EXERCISE DIRECTIONS =
Copy each line below holding "packt".

GIVEN INFORMATION =
────

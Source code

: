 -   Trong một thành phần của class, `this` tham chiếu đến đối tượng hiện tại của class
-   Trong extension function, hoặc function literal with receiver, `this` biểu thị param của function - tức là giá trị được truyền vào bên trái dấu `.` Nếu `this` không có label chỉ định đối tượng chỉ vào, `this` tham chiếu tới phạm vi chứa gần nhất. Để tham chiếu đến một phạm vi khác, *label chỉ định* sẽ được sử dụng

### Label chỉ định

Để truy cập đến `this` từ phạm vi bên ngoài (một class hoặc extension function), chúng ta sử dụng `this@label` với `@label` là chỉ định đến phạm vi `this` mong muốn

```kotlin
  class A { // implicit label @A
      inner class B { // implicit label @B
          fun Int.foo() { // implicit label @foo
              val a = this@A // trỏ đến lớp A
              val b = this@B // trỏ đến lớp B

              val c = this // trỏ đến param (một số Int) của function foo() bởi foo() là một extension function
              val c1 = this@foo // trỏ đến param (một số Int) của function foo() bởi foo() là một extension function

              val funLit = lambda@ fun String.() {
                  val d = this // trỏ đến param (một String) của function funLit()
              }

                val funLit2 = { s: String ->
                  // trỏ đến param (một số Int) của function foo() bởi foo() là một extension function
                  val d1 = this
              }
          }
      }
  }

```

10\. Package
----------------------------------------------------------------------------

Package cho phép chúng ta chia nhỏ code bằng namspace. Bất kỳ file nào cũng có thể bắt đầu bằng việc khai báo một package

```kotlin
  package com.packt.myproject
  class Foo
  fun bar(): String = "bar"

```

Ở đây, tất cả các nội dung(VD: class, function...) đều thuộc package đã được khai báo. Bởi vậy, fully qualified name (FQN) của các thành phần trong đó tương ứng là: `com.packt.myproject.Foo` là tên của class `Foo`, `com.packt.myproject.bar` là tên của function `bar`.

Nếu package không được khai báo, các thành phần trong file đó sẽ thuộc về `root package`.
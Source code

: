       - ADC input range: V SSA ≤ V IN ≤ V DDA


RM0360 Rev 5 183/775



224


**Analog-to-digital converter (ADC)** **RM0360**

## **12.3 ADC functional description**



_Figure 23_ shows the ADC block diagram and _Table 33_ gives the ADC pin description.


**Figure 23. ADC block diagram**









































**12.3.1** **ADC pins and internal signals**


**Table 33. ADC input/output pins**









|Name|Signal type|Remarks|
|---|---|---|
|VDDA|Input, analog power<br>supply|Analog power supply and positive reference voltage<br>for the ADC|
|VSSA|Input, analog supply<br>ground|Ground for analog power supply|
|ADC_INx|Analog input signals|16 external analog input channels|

────

OUTPUT BELOW =
  package com.packt.myproject
Ở đây, tất cả các nội dung(VD: class, function...) đều thuộc package đã được khai báo. Bởi vậy, fully qualified name (FQN) của các thành phần trong đó tương ứng là: `com.packt.myproject.Foo` là tên của class `Foo`, `com.packt.myproject.bar` là tên của function `bar`.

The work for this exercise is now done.